Your assignment: Search the entries below. Return every line that has "second" in it.

Exercise data:
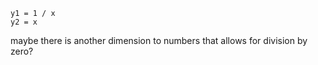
 ```desmos-graph
y1 = 1 / x
y2 = x
```
maybe there is another dimension to numbers that allows for division by zero?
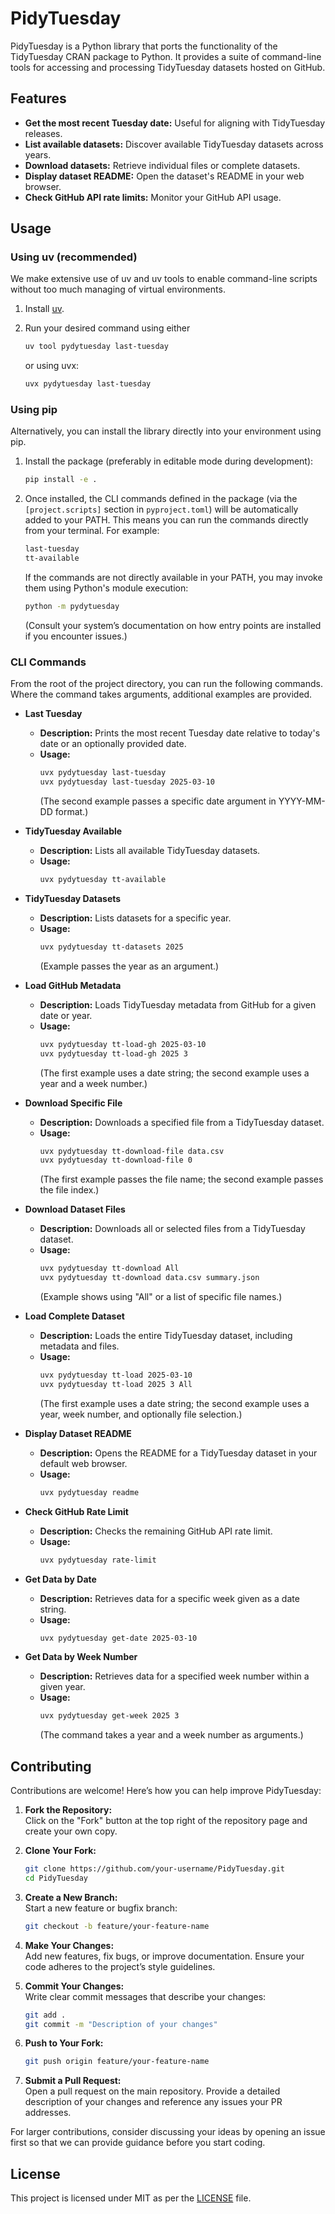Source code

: # PidyTuesday

PidyTuesday is a Python library that ports the functionality of the TidyTuesday CRAN package to Python. It provides a suite of command-line tools for accessing and processing TidyTuesday datasets hosted on GitHub.

## Features

- **Get the most recent Tuesday date:** Useful for aligning with TidyTuesday releases.
- **List available datasets:** Discover available TidyTuesday datasets across years.
- **Download datasets:** Retrieve individual files or complete datasets.
- **Display dataset README:** Open the dataset's README in your web browser.
- **Check GitHub API rate limits:** Monitor your GitHub API usage.

## Usage

### Using uv (recommended)

We make extensive use of uv and uv tools to enable command-line scripts without too much managing of virtual environments.

1. Install [uv](https://docs.astral.sh/uv/getting-started/installation/).

2. Run your desired command using either 
   ```bash
   uv tool pydytuesday last-tuesday
   ```
   or using uvx:
   ```bash
   uvx pydytuesday last-tuesday
   ```

### Using pip

Alternatively, you can install the library directly into your environment using pip.

1. Install the package (preferably in editable mode during development):
   ```bash
   pip install -e .
   ```
   
2. Once installed, the CLI commands defined in the package (via the `[project.scripts]` section in `pyproject.toml`) will be automatically added to your PATH. This means you can run the commands directly from your terminal. For example:
   ```bash
   last-tuesday
   tt-available
   ```
   If the commands are not directly available in your PATH, you may invoke them using Python's module execution:
   ```bash
   python -m pydytuesday
   ```
   (Consult your system’s documentation on how entry points are installed if you encounter issues.)

### CLI Commands

From the root of the project directory, you can run the following commands. Where the command takes arguments, additional examples are provided.

- **Last Tuesday**
  - **Description:** Prints the most recent Tuesday date relative to today's date or an optionally provided date.
  - **Usage:**
    ```bash
    uvx pydytuesday last-tuesday
    uvx pydytuesday last-tuesday 2025-03-10
    ```
    (The second example passes a specific date argument in YYYY-MM-DD format.)

- **TidyTuesday Available**
  - **Description:** Lists all available TidyTuesday datasets.
  - **Usage:**
    ```bash
    uvx pydytuesday tt-available
    ```

- **TidyTuesday Datasets**
  - **Description:** Lists datasets for a specific year.
  - **Usage:**
    ```bash
    uvx pydytuesday tt-datasets 2025
    ```
    (Example passes the year as an argument.)

- **Load GitHub Metadata**
  - **Description:** Loads TidyTuesday metadata from GitHub for a given date or year.
  - **Usage:**
    ```bash
    uvx pydytuesday tt-load-gh 2025-03-10
    uvx pydytuesday tt-load-gh 2025 3
    ```
    (The first example uses a date string; the second example uses a year and a week number.)

- **Download Specific File**
  - **Description:** Downloads a specified file from a TidyTuesday dataset.
  - **Usage:**
    ```bash
    uvx pydytuesday tt-download-file data.csv
    uvx pydytuesday tt-download-file 0
    ```
    (The first example passes the file name; the second example passes the file index.)

- **Download Dataset Files**
  - **Description:** Downloads all or selected files from a TidyTuesday dataset.
  - **Usage:**
    ```bash
    uvx pydytuesday tt-download All
    uvx pydytuesday tt-download data.csv summary.json
    ```
    (Example shows using "All" or a list of specific file names.)

- **Load Complete Dataset**
  - **Description:** Loads the entire TidyTuesday dataset, including metadata and files.
  - **Usage:**
    ```bash
    uvx pydytuesday tt-load 2025-03-10
    uvx pydytuesday tt-load 2025 3 All
    ```
    (The first example uses a date string; the second example uses a year, week number, and optionally file selection.)

- **Display Dataset README**
  - **Description:** Opens the README for a TidyTuesday dataset in your default web browser.
  - **Usage:**
    ```bash
    uvx pydytuesday readme
    ```

- **Check GitHub Rate Limit**
  - **Description:** Checks the remaining GitHub API rate limit.
  - **Usage:**
    ```bash
    uvx pydytuesday rate-limit
    ```

- **Get Data by Date**
  - **Description:** Retrieves data for a specific week given as a date string.
  - **Usage:**
    ```bash
    uvx pydytuesday get-date 2025-03-10
    ```

- **Get Data by Week Number**
  - **Description:** Retrieves data for a specified week number within a given year.
  - **Usage:**
    ```bash
    uvx pydytuesday get-week 2025 3
    ```
    (The command takes a year and a week number as arguments.)

## Contributing

Contributions are welcome! Here’s how you can help improve PidyTuesday:

1. **Fork the Repository:**  
   Click on the "Fork" button at the top right of the repository page and create your own copy.
   
2. **Clone Your Fork:**  
   ```bash
   git clone https://github.com/your-username/PidyTuesday.git
   cd PidyTuesday
   ```

3. **Create a New Branch:**  
   Start a new feature or bugfix branch:
   ```bash
   git checkout -b feature/your-feature-name
   ```

4. **Make Your Changes:**  
   Add new features, fix bugs, or improve documentation. Ensure your code adheres to the project’s style guidelines.
   
5. **Commit Your Changes:**  
   Write clear commit messages that describe your changes:
   ```bash
   git add .
   git commit -m "Description of your changes"
   ```

6. **Push to Your Fork:**  
   ```bash
   git push origin feature/your-feature-name
   ```

7. **Submit a Pull Request:**  
   Open a pull request on the main repository. Provide a detailed description of your changes and reference any issues your PR addresses.

For larger contributions, consider discussing your ideas by opening an issue first so that we can provide guidance before you start coding.

## License

This project is licensed under MIT as per the [LICENSE](LICENSE) file.
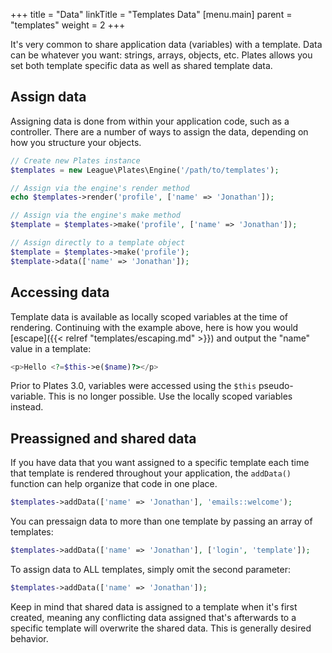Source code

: +++
title = "Data"
linkTitle = "Templates Data"
[menu.main]
parent = "templates"
weight = 2
+++

It's very common to share application data (variables) with a template. Data can be whatever you want: strings, arrays, objects, etc. Plates allows you set both template specific data as well as shared template data.

## Assign data

Assigning data is done from within your application code, such as a controller. There are a number of ways to assign the data, depending on how you structure your objects.

```php
// Create new Plates instance
$templates = new League\Plates\Engine('/path/to/templates');

// Assign via the engine's render method
echo $templates->render('profile', ['name' => 'Jonathan']);

// Assign via the engine's make method
$template = $templates->make('profile', ['name' => 'Jonathan']);

// Assign directly to a template object
$template = $templates->make('profile');
$template->data(['name' => 'Jonathan']);
```

## Accessing data

Template data is available as locally scoped variables at the time of rendering. Continuing with the example above, here is how you would [escape]({{< relref "templates/escaping.md" >}}) and output the "name" value in a template:

```php
<p>Hello <?=$this->e($name)?></p>
```

<p class="message-notice">Prior to Plates 3.0, variables were accessed using the <code>$this</code> pseudo-variable. This is no longer possible. Use the locally scoped variables instead.</p>

## Preassigned and shared data

If you have data that you want assigned to a specific template each time that template is rendered throughout your application, the `addData()` function can help organize that code in one place.

```php
$templates->addData(['name' => 'Jonathan'], 'emails::welcome');
```

You can pressaign data to more than one template by passing an array of templates:

```php
$templates->addData(['name' => 'Jonathan'], ['login', 'template']);
```

To assign data to ALL templates, simply omit the second parameter:

```php
$templates->addData(['name' => 'Jonathan']);
```

Keep in mind that shared data is assigned to a template when it's first created, meaning any conflicting data assigned that's afterwards to a specific template will overwrite the shared data. This is generally desired behavior.
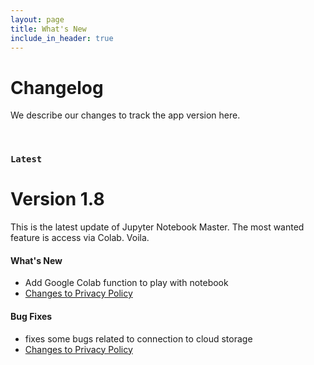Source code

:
```yaml
---
layout: page
title: What's New
include_in_header: true
---
```


# Changelog
We describe our changes to track the app version here.

<br>

### `Latest`
# **Version 1.8**
This is the latest update of Jupyter Notebook Master. The most wanted feature is access via Colab. Voila.

#### What's New
- Add Google Colab function to play with notebook
- [Changes to Privacy Policy](notebook/privacypolicy)

#### Bug Fixes
- fixes some bugs related to connection to cloud storage
- [Changes to Privacy Policy](notebook/privacypolicy)

<br>
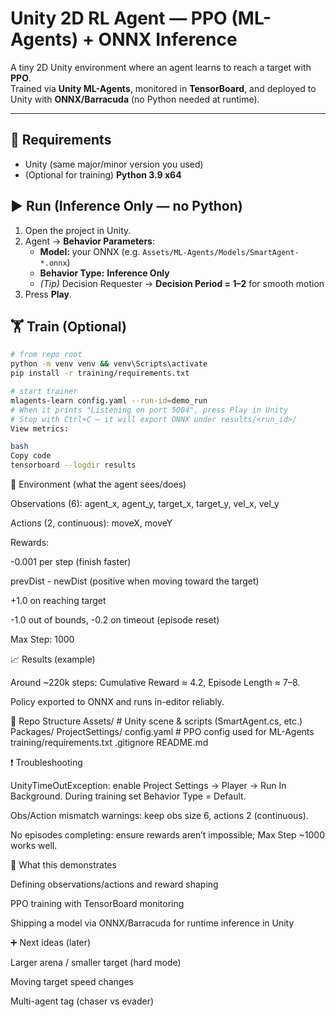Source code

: # Unity 2D RL Agent — PPO (ML-Agents) + ONNX Inference

A tiny 2D Unity environment where an agent learns to reach a target with **PPO**.  
Trained via **Unity ML-Agents**, monitored in **TensorBoard**, and deployed to Unity with **ONNX/Barracuda** (no Python needed at runtime).

---

## 🔧 Requirements
- Unity (same major/minor version you used)
- (Optional for training) **Python 3.9 x64**

## ▶️ Run (Inference Only — no Python)
1. Open the project in Unity.
2. Agent → **Behavior Parameters**:
   - **Model:** your ONNX (e.g. `Assets/ML-Agents/Models/SmartAgent-*.onnx`)
   - **Behavior Type:** **Inference Only**
   - *(Tip)* Decision Requester → **Decision Period = 1–2** for smooth motion
3. Press **Play**.

## 🏋️ Train (Optional)
```bash
# from repo root
python -m venv venv && venv\Scripts\activate
pip install -r training/requirements.txt

# start trainer
mlagents-learn config.yaml --run-id=demo_run
# When it prints "Listening on port 5004", press Play in Unity
# Stop with Ctrl+C — it will export ONNX under results/<run_id>/
View metrics:

bash
Copy code
tensorboard --logdir results
```
🧩 Environment (what the agent sees/does)

Observations (6): agent_x, agent_y, target_x, target_y, vel_x, vel_y

Actions (2, continuous): moveX, moveY

Rewards:

-0.001 per step (finish faster)

prevDist - newDist (positive when moving toward the target)

+1.0 on reaching target

-1.0 out of bounds, -0.2 on timeout (episode reset)

Max Step: 1000

📈 Results (example)

Around ~220k steps: Cumulative Reward ≈ 4.2, Episode Length ≈ 7–8.

Policy exported to ONNX and runs in-editor reliably.

📁 Repo Structure
Assets/                # Unity scene & scripts (SmartAgent.cs, etc.)
Packages/
ProjectSettings/
config.yaml            # PPO config used for ML-Agents
training/requirements.txt
.gitignore
README.md

❗ Troubleshooting

UnityTimeOutException: enable Project Settings → Player → Run In Background.
During training set Behavior Type = Default.

Obs/Action mismatch warnings: keep obs size 6, actions 2 (continuous).

No episodes completing: ensure rewards aren’t impossible; Max Step ~1000 works well.

🧠 What this demonstrates

Defining observations/actions and reward shaping

PPO training with TensorBoard monitoring

Shipping a model via ONNX/Barracuda for runtime inference in Unity

➕ Next ideas (later)

Larger arena / smaller target (hard mode)

Moving target speed changes

Multi-agent tag (chaser vs evader)
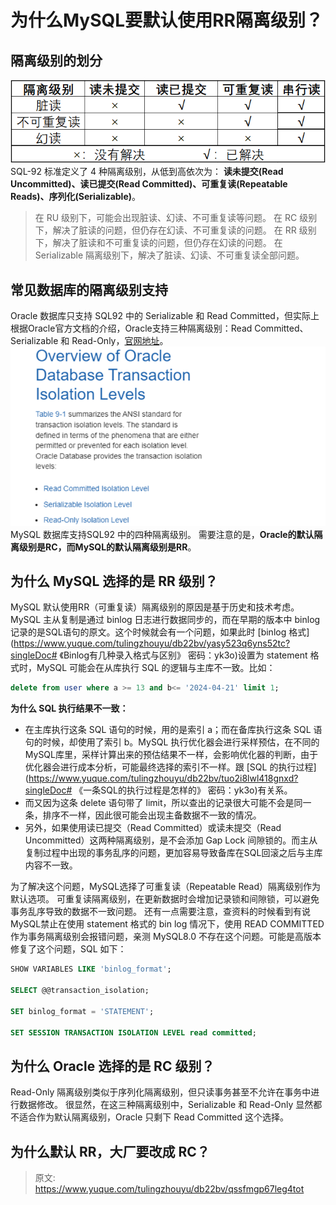 # 为什么MySQL要默认使用RR隔离级别？


## 隔离级别的划分
![image.png](./img/s4PIHIZaukyyF_Jc/1713701321250-68f56ec1-8ac9-4655-b042-318043ed61aa-533844.png)
SQL-92 标准定义了 4 种隔离级别，从低到高依次为：
**读未提交(Read Uncommitted)、读已提交(Read Committed)、可重复读(Repeatable Reads)、序列化(Serializable)**。
> 在 RU 级别下，可能会出现脏读、幻读、不可重复读等问题。
在 RC 级别下，解决了脏读的问题，但仍存在幻读、不可重复读的问题。
在 RR 级别下，解决了脏读和不可重复读的问题，但仍存在幻读的问题。
在 Serializable 隔离级别下，解决了脏读、幻读、不可重复读全部问题。


## 常见数据库的隔离级别支持
Oracle 数据库只支持 SQL92 中的 Serializable 和 Read Committed，但实际上根据Oracle官方文档的介绍，Oracle支持三种隔离级别：Read Committed、Serializable 和 Read-Only，[官网地址](https://docs.oracle.com/cd/E11882_01/server.112/e40540/consist.htm#CNCPT621)。
![image.png](./img/s4PIHIZaukyyF_Jc/1713704153308-c4461b3d-50ac-486c-bc79-6b4f4321b0f1-470393.png)
MySQL 数据库支持SQL92 中的四种隔离级别。
需要注意的是，**Oracle的默认隔离级别是RC，而MySQL的默认隔离级别是RR**。

## 为什么 MySQL 选择的是 RR 级别？
MySQL 默认使用RR（可重复读）隔离级别的原因是基于历史和技术考虑。
MySQL 主从复制是通过 binlog 日志进行数据同步的，而在早期的版本中 binlog 记录的是SQL语句的原文。这个时候就会有一个问题，如果此时 [binlog 格式](https://www.yuque.com/tulingzhouyu/db22bv/yasy523q6yns52tc?singleDoc# 《Binlog有几种录入格式与区别》 密码：yk3o)设置为 statement 格式时，MySQL 可能会在从库执行 SQL 的逻辑与主库不一致。比如：
```sql
delete from user where a >= 13 and b<= '2024-04-21' limit 1;
```
**为什么 SQL 执行结果不一致：**

- 在主库执行这条 SQL 语句的时候，用的是索引 a；而在备库执行这条 SQL 语句的时候，却使用了索引 b。MySQL 执行优化器会进行采样预估，在不同的MySQL库里，采样计算出来的预估结果不一样，会影响优化器的判断，由于优化器会进行成本分析，可能最终选择的索引不一样。跟 [SQL 的执行过程](https://www.yuque.com/tulingzhouyu/db22bv/tuo2i8lwl418gnxd?singleDoc# 《一条SQL的执行过程是怎样的》 密码：yk3o)有关系。
- 而又因为这条 delete 语句带了 limit，所以查出的记录很大可能不会是同一条，排序不一样，因此很可能会出现主备数据不一致的情况。
- 另外，如果使用读已提交（Read Committed）或读未提交（Read Uncommitted）这两种隔离级别，是不会添加 Gap Lock 间隙锁的。而主从复制过程中出现的事务乱序的问题，更加容易导致备库在SQL回滚之后与主库内容不一致。

为了解决这个问题，MySQL选择了可重复读（Repeatable Read）隔离级别作为默认选项。
可重复读隔离级别，在更新数据时会增加记录锁和间隙锁，可以避免事务乱序导致的数据不一致问题。
还有一点需要注意，查资料的时候看到有说MySQL禁止在使用 statement 格式的 bin log 情况下，使用 READ COMMITTED 作为事务隔离级别会报错问题，亲测 MySQL8.0 不存在这个问题。可能是高版本修复了这个问题，SQL 如下：
```sql
SHOW VARIABLES LIKE 'binlog_format';

SELECT @@transaction_isolation;

SET binlog_format = 'STATEMENT';

SET SESSION TRANSACTION ISOLATION LEVEL read committed;
```

## 为什么 Oracle 选择的是 RC 级别？
Read-Only 隔离级别类似于序列化隔离级别，但只读事务甚至不允许在事务中进行数据修改。
很显然，在这三种隔离级别中，Serializable 和 Read-Only 显然都不适合作为默认隔离级别，Oracle 只剩下 Read Committed 这个选择。

## 为什么默认 RR，大厂要改成 RC？



> 原文: <https://www.yuque.com/tulingzhouyu/db22bv/qssfmgp67leg4tot>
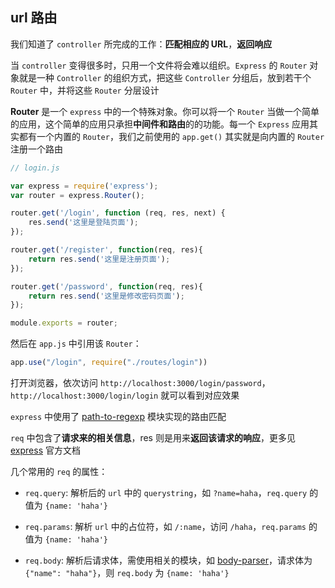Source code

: ## url 路由

我们知道了 `controller` 所完成的工作：**匹配相应的 URL**，**返回响应**

当 `controller` 变得很多时，只用一个文件将会难以组织。`Express` 的 `Router` 对象就是一种 `Controller` 的组织方式，把这些 `Controller` 分组后，放到若干个 `Router` 中，并将这些 `Router` 分层设计

**Router** 是一个 `express` 中的一个特殊对象。你可以将一个 `Router` 当做一个简单的应用，这个简单的应用只承担**中间件和路由**的的功能。每一个 `Express` 应用其实都有一个内置的 `Router`，我们之前使用的 ```app.get()``` 其实就是向内置的 `Router` 注册一个路由

```js
// login.js

var express = require('express');
var router = express.Router();

router.get('/login', function (req, res, next) {
    res.send('这里是登陆页面');
});

router.get('/register', function(req, res){
    return res.send('这里是注册页面');
});

router.get('/password', function(req, res){
    return res.send('这里是修改密码页面');
});

module.exports = router;
```

然后在 ```app.js``` 中引用该 `Router`：

```js
app.use("/login", require("./routes/login"))
```

打开浏览器，依次访问 ```http://localhost:3000/login/password```，```http://localhost:3000/login/login``` 就可以看到对应效果


```express``` 中使用了 [path-to-regexp](https://www.npmjs.com/package/path-to-regexp) 模块实现的路由匹配

`req` 中包含了**请求来的相关信息**，res 则是用来**返回该请求的响应**，更多见 [express](http://expressjs.com/en/4x/api.html) 官方文档

几个常用的 `req` 的属性：

* ```req.query```: 解析后的 `url` 中的 ```querystring```，如 ```?name=haha```，```req.query``` 的值为 ```{name: 'haha'}```

* ```req.params```: 解析 `url` 中的占位符，如 ```/:name```，访问 ```/haha```，```req.params``` 的值为 ```{name: 'haha'}```

* ```req.body```: 解析后请求体，需使用相关的模块，如 [body-parser](https://www.npmjs.com/package/body-parser)，请求体为 ```{"name": "haha"}```，则 ```req.body``` 为 ```{name: 'haha'}```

Response:
    (The second example passes a specific date argument in YYYY-MM-DD format.)
    (The first example uses a date string; the second example uses a year and a week number.)
    (The first example passes the file name; the second example passes the file index.)
    (The first example uses a date string; the second example uses a year, week number, and optionally file selection.)
To assign data to ALL templates, simply omit the second parameter:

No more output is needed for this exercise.